To get any type of information, content providers must include their requests in the early negotiations. "It's important to anticipate the types of numbers and information you may need. Six months into a relationship, you don't have the latitude to make new requests," says the Weather Channel's Fennell. "I respect that companies are protective of their customers, but if you can identify what you need, why you need it, and how both parties can benefit, you can usually get the information."
A Relationship of Equals?
Wireless operators are loathe to see a repeat of what happened to content in the wireline world. They want to put a price tag on content services before consumers become accustomed to receiving content for free.
As Air2Web's Gonzalez puts it, "It's a lot easier to get a subscriber to go from a dime to a dollar than it is to make that same subscriber move from zero to a dime."

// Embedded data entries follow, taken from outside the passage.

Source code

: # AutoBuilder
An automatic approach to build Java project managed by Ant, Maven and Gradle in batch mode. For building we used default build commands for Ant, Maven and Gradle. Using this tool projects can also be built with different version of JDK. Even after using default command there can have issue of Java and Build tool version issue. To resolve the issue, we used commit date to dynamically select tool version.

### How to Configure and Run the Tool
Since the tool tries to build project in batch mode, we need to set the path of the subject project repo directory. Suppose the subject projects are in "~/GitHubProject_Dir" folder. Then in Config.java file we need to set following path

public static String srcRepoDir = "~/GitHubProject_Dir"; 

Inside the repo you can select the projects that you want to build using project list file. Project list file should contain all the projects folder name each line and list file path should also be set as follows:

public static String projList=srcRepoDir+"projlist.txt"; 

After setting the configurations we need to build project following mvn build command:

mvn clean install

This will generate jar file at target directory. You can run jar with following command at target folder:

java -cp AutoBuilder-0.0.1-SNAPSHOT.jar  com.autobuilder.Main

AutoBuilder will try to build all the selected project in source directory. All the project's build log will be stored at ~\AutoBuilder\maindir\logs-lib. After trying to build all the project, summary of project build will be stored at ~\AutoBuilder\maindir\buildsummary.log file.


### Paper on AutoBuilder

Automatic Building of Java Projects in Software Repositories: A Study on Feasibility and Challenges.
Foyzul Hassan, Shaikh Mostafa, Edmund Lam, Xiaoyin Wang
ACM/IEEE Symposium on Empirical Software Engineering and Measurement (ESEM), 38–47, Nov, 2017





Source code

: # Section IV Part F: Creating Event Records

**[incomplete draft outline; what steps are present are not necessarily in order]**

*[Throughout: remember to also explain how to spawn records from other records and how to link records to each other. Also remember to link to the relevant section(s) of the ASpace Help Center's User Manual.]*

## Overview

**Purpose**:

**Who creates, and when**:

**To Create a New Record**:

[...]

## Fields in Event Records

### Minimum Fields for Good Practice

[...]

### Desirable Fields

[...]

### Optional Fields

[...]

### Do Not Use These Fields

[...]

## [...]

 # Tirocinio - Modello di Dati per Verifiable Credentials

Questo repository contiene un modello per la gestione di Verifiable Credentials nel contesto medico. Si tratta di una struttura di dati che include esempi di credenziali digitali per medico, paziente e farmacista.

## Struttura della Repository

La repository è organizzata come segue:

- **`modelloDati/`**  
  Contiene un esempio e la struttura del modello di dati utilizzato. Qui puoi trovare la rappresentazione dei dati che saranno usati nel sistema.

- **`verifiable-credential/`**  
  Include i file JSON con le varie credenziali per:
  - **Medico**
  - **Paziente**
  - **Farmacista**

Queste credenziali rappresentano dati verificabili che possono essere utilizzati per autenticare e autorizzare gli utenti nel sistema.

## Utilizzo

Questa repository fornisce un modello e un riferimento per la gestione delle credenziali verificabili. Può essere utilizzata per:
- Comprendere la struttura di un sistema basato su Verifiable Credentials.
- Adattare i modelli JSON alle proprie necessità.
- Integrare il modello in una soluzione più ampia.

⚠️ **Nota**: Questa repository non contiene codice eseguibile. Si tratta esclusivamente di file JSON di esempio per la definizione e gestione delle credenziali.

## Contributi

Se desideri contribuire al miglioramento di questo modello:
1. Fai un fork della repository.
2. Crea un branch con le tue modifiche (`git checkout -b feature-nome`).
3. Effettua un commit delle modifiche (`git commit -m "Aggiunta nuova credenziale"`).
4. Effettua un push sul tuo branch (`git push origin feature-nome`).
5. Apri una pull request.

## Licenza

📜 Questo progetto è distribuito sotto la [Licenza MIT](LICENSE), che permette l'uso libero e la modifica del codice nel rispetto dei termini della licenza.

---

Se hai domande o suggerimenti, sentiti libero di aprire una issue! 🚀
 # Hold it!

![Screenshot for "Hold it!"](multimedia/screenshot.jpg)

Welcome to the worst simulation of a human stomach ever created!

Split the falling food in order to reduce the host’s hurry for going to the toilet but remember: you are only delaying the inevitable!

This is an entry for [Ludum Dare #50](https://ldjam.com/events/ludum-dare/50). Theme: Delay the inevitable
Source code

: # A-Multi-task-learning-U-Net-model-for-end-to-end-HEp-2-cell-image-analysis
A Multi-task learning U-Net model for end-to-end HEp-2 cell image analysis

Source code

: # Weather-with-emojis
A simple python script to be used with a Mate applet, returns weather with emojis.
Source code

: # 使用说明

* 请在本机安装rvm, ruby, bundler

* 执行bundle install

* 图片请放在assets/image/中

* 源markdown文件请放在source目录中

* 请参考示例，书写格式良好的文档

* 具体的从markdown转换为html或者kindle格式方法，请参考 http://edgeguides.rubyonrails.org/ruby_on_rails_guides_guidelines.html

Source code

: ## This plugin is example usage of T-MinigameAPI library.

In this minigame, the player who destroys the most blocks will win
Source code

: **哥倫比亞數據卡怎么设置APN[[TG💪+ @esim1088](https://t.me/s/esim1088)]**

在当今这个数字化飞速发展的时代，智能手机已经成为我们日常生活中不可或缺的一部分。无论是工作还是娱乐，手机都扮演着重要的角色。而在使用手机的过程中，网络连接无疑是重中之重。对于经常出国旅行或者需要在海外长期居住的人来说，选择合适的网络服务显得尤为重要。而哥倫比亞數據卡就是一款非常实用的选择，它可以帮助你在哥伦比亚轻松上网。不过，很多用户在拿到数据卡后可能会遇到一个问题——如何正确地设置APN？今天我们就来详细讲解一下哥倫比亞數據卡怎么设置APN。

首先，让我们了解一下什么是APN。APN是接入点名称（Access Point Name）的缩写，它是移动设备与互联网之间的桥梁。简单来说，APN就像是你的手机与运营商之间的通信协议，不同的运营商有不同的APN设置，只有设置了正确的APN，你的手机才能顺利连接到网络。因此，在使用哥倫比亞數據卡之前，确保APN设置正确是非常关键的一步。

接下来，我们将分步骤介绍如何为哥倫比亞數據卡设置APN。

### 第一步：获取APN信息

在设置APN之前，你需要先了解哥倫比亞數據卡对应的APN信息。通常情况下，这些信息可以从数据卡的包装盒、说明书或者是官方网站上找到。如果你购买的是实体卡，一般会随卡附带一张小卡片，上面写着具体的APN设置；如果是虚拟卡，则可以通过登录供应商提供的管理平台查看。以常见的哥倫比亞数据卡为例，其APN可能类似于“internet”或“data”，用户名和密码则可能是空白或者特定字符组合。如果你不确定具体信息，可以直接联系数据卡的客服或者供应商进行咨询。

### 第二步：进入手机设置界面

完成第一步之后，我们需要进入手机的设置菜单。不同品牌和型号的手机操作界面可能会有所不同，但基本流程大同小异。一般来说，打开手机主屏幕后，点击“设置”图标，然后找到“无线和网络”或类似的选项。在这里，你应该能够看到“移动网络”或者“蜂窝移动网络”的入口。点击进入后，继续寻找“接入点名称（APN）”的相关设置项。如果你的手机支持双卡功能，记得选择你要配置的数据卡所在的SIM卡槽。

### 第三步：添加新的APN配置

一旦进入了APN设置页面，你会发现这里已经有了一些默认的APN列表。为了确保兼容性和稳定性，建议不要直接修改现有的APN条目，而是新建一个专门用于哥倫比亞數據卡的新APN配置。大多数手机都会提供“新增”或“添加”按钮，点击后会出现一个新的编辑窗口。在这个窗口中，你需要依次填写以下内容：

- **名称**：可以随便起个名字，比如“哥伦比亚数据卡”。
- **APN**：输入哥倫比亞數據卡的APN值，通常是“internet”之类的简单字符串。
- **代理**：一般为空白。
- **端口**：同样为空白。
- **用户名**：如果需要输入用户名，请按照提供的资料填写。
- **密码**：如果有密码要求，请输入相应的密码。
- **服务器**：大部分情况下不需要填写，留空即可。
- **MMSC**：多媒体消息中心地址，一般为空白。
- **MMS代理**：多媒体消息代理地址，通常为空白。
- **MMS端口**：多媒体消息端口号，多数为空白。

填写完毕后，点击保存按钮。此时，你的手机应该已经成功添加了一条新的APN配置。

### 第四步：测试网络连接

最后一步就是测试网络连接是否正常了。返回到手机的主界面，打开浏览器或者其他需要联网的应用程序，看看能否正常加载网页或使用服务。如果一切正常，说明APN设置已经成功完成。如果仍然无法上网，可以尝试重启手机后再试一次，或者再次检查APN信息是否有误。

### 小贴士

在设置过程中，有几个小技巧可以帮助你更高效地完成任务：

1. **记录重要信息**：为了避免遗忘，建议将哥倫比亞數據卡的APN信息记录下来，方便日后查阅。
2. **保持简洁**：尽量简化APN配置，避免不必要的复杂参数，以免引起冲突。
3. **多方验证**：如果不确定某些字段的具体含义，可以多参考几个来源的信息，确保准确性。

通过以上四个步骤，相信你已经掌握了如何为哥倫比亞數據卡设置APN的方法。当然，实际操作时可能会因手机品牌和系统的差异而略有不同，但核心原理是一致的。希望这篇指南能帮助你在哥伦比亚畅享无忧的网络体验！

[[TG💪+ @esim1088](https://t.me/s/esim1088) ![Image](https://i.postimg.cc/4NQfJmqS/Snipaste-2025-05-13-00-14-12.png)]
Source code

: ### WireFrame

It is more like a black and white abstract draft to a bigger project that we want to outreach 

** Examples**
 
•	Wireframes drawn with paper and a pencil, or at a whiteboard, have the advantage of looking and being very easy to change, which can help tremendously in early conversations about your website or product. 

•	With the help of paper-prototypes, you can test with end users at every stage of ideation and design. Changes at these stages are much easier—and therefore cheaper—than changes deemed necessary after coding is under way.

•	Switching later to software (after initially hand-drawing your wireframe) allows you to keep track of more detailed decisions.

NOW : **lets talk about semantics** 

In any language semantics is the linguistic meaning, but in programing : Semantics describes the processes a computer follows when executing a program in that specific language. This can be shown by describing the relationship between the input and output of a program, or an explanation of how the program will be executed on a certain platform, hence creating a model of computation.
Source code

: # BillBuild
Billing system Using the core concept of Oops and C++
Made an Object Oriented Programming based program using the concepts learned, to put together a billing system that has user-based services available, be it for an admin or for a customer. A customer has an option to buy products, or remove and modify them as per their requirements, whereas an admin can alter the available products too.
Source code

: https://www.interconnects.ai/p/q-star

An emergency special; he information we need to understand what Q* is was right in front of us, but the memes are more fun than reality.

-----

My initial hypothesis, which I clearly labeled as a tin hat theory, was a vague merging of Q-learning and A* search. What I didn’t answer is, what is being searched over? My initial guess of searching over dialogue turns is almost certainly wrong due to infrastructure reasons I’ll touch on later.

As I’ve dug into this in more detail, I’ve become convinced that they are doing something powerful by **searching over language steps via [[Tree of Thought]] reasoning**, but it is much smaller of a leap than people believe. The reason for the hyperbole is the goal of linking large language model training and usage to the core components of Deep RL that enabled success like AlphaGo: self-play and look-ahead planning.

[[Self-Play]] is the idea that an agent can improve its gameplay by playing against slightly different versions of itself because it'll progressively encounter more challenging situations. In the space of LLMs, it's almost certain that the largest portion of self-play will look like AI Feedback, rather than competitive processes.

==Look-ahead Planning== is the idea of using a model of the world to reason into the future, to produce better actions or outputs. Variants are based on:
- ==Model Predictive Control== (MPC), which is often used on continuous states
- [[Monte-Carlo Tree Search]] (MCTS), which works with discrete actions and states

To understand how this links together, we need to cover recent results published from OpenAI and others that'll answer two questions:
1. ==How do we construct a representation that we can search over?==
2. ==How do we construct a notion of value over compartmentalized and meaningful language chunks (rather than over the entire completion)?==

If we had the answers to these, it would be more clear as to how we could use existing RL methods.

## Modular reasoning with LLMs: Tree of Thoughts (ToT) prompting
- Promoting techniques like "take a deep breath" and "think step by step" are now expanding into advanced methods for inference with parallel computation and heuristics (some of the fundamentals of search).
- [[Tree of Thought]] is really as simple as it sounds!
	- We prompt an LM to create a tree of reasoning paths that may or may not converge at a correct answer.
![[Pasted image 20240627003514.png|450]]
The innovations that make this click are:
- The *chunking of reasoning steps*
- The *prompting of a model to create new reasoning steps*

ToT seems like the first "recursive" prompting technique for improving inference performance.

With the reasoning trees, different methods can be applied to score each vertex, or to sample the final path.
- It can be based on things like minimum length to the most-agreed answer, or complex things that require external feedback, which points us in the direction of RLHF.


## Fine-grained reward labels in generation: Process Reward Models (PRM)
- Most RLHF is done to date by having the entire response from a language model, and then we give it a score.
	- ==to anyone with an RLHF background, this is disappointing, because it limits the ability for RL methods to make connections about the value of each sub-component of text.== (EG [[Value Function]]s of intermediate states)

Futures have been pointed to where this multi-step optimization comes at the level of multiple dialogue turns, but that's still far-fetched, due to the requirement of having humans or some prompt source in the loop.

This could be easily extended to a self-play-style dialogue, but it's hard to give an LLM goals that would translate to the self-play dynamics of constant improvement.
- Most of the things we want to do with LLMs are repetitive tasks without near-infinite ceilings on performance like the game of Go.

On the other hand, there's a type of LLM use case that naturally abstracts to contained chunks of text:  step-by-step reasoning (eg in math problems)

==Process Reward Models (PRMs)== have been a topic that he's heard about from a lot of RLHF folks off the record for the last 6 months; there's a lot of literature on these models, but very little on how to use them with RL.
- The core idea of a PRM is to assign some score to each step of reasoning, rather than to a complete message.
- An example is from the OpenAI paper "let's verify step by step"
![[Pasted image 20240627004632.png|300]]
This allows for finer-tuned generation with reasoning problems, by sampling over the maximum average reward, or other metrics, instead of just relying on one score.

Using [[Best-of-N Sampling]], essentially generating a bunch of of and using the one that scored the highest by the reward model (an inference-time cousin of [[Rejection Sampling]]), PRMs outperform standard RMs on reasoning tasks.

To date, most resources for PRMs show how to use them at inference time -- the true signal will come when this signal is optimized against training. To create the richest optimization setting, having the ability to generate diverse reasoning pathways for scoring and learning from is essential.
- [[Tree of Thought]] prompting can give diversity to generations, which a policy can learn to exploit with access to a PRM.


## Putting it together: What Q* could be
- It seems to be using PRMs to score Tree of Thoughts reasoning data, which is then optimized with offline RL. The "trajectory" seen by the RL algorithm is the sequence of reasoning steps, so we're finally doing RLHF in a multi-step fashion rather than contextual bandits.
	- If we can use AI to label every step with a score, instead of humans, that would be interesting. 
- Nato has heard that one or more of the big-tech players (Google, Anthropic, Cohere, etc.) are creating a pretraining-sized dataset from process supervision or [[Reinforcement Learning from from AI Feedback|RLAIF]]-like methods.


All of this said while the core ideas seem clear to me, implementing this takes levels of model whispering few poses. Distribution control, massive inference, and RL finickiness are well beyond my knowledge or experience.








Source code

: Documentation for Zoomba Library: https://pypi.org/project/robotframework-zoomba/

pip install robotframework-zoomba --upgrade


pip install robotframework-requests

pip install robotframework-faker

An intrinsic element of the formula that will cause that subscriber to give up his dime, or dollar, is an extensive menu of rich content services. "We're the reason why subscribers should purchase the new phones and subscribe to the services," says eGolfScore's Kaplan. "The operators must do a much better job communicating the benefits to the consumer and marketing the new services. We can all share in the profits, but it must work for both sides, or someone is going out of business."
This symbiotic relationship isn't lost on the operators. "If I don't have enough content to distribute to customers, I'm dead in the water," says McNeill. "And if a content provider wants access to our 3 million subscribers, they have only one way to get to them-through me. This makes for a balanced, yet evolving relationship."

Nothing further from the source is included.